> Work task
Please find every line below that includes "chage" and report how many there are. Nothing else is needed.

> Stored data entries
>>>

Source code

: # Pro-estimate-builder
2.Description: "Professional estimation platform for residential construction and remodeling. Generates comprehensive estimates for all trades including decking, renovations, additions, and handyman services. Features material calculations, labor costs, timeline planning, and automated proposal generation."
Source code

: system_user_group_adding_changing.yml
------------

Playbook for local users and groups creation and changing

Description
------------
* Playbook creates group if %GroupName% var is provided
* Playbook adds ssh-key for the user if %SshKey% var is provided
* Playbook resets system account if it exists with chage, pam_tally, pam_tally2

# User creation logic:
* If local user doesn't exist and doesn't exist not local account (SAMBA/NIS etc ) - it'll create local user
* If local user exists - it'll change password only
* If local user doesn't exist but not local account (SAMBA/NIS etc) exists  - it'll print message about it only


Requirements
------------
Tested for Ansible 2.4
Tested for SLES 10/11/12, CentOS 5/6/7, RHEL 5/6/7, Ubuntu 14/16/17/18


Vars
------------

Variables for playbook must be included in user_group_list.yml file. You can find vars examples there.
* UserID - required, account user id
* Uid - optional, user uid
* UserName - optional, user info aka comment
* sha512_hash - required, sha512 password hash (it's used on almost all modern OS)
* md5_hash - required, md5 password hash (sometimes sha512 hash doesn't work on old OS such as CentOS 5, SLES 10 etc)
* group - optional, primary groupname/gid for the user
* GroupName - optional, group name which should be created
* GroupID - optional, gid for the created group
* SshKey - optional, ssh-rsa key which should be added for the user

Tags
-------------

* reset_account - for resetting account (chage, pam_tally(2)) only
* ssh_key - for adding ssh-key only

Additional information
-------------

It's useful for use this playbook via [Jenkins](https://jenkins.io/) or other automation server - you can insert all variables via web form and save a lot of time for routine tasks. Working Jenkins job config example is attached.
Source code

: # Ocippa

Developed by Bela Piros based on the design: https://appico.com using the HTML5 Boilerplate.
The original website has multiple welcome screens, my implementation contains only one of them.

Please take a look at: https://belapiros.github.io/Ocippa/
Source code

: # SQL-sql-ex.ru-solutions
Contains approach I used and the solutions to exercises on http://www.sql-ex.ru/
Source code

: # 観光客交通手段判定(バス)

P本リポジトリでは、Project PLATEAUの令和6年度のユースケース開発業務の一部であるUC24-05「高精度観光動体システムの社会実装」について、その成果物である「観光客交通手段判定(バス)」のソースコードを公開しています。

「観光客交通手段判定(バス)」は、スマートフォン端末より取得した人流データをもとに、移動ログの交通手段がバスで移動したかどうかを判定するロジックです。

<<<

> Task output
2